=== Task details ===
You are asked to write out the full listing exactly as it stands.

=== Provided material ===
.....

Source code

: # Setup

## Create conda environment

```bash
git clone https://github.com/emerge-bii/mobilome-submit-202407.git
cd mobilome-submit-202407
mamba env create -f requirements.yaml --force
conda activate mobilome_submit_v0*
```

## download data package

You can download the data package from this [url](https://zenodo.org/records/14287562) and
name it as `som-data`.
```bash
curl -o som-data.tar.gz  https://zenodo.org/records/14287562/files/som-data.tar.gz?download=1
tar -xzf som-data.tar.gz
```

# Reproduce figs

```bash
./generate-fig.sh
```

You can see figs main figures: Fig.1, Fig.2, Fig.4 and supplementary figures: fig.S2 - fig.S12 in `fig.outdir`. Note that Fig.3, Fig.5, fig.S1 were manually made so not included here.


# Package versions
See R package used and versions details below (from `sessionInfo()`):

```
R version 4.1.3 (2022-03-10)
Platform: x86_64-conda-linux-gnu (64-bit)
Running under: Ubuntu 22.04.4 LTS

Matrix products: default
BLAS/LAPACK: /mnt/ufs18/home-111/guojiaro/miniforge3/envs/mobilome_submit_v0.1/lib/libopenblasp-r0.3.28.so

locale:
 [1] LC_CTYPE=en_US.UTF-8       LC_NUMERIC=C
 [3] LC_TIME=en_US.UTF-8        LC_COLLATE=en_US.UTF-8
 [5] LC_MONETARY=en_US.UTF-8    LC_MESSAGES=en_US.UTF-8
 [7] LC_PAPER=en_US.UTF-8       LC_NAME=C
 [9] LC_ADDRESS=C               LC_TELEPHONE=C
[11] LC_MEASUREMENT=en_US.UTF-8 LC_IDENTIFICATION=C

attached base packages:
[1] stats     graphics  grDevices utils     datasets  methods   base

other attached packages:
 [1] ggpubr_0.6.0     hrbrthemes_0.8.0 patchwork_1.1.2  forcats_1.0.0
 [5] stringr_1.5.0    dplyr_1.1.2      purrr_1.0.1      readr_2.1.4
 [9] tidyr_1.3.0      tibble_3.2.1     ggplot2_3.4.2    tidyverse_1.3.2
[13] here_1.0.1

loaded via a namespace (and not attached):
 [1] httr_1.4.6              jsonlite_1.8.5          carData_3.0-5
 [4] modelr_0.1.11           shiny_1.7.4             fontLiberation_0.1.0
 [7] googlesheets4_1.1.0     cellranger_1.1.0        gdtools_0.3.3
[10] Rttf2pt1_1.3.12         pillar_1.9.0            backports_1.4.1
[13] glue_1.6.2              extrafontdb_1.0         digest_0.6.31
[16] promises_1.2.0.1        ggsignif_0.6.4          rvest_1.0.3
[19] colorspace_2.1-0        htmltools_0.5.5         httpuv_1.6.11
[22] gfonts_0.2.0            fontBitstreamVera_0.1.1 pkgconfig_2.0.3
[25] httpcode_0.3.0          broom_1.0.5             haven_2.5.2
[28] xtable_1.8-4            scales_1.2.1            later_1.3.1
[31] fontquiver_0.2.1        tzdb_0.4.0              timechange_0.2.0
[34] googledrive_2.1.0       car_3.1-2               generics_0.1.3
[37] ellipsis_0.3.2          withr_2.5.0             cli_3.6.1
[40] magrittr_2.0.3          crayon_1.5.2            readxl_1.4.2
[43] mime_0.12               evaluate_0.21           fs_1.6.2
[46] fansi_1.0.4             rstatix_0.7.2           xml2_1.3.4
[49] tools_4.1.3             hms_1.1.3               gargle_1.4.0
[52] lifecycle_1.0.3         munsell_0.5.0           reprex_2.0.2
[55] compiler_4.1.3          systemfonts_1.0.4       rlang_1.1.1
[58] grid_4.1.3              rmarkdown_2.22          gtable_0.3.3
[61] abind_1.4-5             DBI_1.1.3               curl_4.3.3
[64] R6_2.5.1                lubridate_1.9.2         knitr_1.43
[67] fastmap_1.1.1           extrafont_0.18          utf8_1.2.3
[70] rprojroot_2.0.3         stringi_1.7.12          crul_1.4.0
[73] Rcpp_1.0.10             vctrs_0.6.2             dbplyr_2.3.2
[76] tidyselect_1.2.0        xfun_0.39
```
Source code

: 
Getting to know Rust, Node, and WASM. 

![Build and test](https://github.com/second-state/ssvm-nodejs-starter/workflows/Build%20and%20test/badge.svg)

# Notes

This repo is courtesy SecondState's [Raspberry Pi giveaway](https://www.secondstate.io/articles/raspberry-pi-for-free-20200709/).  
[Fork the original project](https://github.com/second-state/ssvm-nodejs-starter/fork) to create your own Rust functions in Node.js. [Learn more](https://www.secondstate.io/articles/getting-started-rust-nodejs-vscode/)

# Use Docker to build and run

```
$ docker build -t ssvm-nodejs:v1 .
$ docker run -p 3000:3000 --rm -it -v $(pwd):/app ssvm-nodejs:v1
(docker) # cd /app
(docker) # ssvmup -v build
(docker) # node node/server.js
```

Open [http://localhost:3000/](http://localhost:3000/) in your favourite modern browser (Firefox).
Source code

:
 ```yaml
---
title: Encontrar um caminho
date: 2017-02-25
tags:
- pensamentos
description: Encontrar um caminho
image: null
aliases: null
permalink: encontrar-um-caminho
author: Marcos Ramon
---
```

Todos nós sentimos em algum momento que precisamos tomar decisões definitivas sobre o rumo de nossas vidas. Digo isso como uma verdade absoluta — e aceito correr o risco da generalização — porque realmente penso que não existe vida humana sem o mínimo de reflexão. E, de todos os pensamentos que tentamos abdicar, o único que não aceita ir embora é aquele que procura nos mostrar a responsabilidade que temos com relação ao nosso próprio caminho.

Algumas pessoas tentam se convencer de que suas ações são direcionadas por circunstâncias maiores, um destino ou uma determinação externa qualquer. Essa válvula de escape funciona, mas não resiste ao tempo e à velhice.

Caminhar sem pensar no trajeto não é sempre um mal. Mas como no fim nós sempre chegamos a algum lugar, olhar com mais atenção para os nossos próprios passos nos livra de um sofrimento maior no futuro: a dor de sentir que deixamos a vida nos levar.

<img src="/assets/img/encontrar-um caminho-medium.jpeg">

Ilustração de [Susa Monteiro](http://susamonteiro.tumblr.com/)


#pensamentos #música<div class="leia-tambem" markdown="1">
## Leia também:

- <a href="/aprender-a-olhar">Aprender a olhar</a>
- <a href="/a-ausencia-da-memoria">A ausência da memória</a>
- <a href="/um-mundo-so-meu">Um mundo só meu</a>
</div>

.....

=== Reply to the task ===
Source code

: # Setup

## Create conda environment

```bash
git clone https://github.com/emerge-bii/mobilome-submit-202407.git
cd mobilome-submit-202407
mamba env create -f requirements.yaml --force
conda activate mobilome_submit_v0*
```

## download data package

You can download the data package from this [url](https://zenodo.org/records/14287562) and
name it as `som-data`.
```bash
curl -o som-data.tar.gz  https://zenodo.org/records/14287562/files/som-data.tar.gz?download=1
tar -xzf som-data.tar.gz
```

# Reproduce figs

```bash
./generate-fig.sh
```

You can see figs main figures: Fig.1, Fig.2, Fig.4 and supplementary figures: fig.S2 - fig.S12 in `fig.outdir`. Note that Fig.3, Fig.5, fig.S1 were manually made so not included here.


# Package versions
See R package used and versions details below (from `sessionInfo()`):

```
R version 4.1.3 (2022-03-10)
Platform: x86_64-conda-linux-gnu (64-bit)
Running under: Ubuntu 22.04.4 LTS

Matrix products: default
BLAS/LAPACK: /mnt/ufs18/home-111/guojiaro/miniforge3/envs/mobilome_submit_v0.1/lib/libopenblasp-r0.3.28.so

locale:
 [1] LC_CTYPE=en_US.UTF-8       LC_NUMERIC=C
 [3] LC_TIME=en_US.UTF-8        LC_COLLATE=en_US.UTF-8
 [5] LC_MONETARY=en_US.UTF-8    LC_MESSAGES=en_US.UTF-8
 [7] LC_PAPER=en_US.UTF-8       LC_NAME=C
 [9] LC_ADDRESS=C               LC_TELEPHONE=C
[11] LC_MEASUREMENT=en_US.UTF-8 LC_IDENTIFICATION=C

attached base packages:
[1] stats     graphics  grDevices utils     datasets  methods   base

other attached packages:
 [1] ggpubr_0.6.0     hrbrthemes_0.8.0 patchwork_1.1.2  forcats_1.0.0
 [5] stringr_1.5.0    dplyr_1.1.2      purrr_1.0.1      readr_2.1.4
 [9] tidyr_1.3.0      tibble_3.2.1     ggplot2_3.4.2    tidyverse_1.3.2
[13] here_1.0.1

loaded via a namespace (and not attached):
 [1] httr_1.4.6              jsonlite_1.8.5          carData_3.0-5
 [4] modelr_0.1.11           shiny_1.7.4             fontLiberation_0.1.0
 [7] googlesheets4_1.1.0     cellranger_1.1.0        gdtools_0.3.3
[10] Rttf2pt1_1.3.12         pillar_1.9.0            backports_1.4.1
[13] glue_1.6.2              extrafontdb_1.0         digest_0.6.31
[16] promises_1.2.0.1        ggsignif_0.6.4          rvest_1.0.3
[19] colorspace_2.1-0        htmltools_0.5.5         httpuv_1.6.11
[22] gfonts_0.2.0            fontBitstreamVera_0.1.1 pkgconfig_2.0.3
[25] httpcode_0.3.0          broom_1.0.5             haven_2.5.2
[28] xtable_1.8-4            scales_1.2.1            later_1.3.1
[31] fontquiver_0.2.1        tzdb_0.4.0              timechange_0.2.0
[34] googledrive_2.1.0       car_3.1-2               generics_0.1.3
[37] ellipsis_0.3.2          withr_2.5.0             cli_3.6.1
[40] magrittr_2.0.3          crayon_1.5.2            readxl_1.4.2
[43] mime_0.12               evaluate_0.21           fs_1.6.2
[46] fansi_1.0.4             rstatix_0.7.2           xml2_1.3.4
[49] tools_4.1.3             hms_1.1.3               gargle_1.4.0
[52] lifecycle_1.0.3         munsell_0.5.0           reprex_2.0.2
[55] compiler_4.1.3          systemfonts_1.0.4       rlang_1.1.1
[58] grid_4.1.3              rmarkdown_2.22          gtable_0.3.3
[61] abind_1.4-5             DBI_1.1.3               curl_4.3.3
[64] R6_2.5.1                lubridate_1.9.2         knitr_1.43
[67] fastmap_1.1.1           extrafont_0.18          utf8_1.2.3
[70] rprojroot_2.0.3         stringi_1.7.12          crul_1.4.0
[73] Rcpp_1.0.10             vctrs_0.6.2             dbplyr_2.3.2
[76] tidyselect_1.2.0        xfun_0.39
```
Source code

: 
Getting to know Rust, Node, and WASM. 

![Build and test](https://github.com/second-state/ssvm-nodejs-starter/workflows/Build%20and%20test/badge.svg)

# Notes

This repo is courtesy SecondState's [Raspberry Pi giveaway](https://www.secondstate.io/articles/raspberry-pi-for-free-20200709/).  
[Fork the original project](https://github.com/second-state/ssvm-nodejs-starter/fork) to create your own Rust functions in Node.js. [Learn more](https://www.secondstate.io/articles/getting-started-rust-nodejs-vscode/)

# Use Docker to build and run

```
$ docker build -t ssvm-nodejs:v1 .
$ docker run -p 3000:3000 --rm -it -v $(pwd):/app ssvm-nodejs:v1
(docker) # cd /app
(docker) # ssvmup -v build
(docker) # node node/server.js
```

Open [http://localhost:3000/](http://localhost:3000/) in your favourite modern browser (Firefox).
Source code

:
 ```yaml
---
title: Encontrar um caminho
date: 2017-02-25
tags:
- pensamentos
description: Encontrar um caminho
image: null
aliases: null
permalink: encontrar-um-caminho
author: Marcos Ramon
---
```

Todos nós sentimos em algum momento que precisamos tomar decisões definitivas sobre o rumo de nossas vidas. Digo isso como uma verdade absoluta — e aceito correr o risco da generalização — porque realmente penso que não existe vida humana sem o mínimo de reflexão. E, de todos os pensamentos que tentamos abdicar, o único que não aceita ir embora é aquele que procura nos mostrar a responsabilidade que temos com relação ao nosso próprio caminho.

Algumas pessoas tentam se convencer de que suas ações são direcionadas por circunstâncias maiores, um destino ou uma determinação externa qualquer. Essa válvula de escape funciona, mas não resiste ao tempo e à velhice.

Caminhar sem pensar no trajeto não é sempre um mal. Mas como no fim nós sempre chegamos a algum lugar, olhar com mais atenção para os nossos próprios passos nos livra de um sofrimento maior no futuro: a dor de sentir que deixamos a vida nos levar.

<img src="/assets/img/encontrar-um caminho-medium.jpeg">

Ilustração de [Susa Monteiro](http://susamonteiro.tumblr.com/)


#pensamentos #música<div class="leia-tambem" markdown="1">
## Leia também:

- <a href="/aprender-a-olhar">Aprender a olhar</a>
- <a href="/a-ausencia-da-memoria">A ausência da memória</a>
- <a href="/um-mundo-so-meu">Um mundo só meu</a>
</div>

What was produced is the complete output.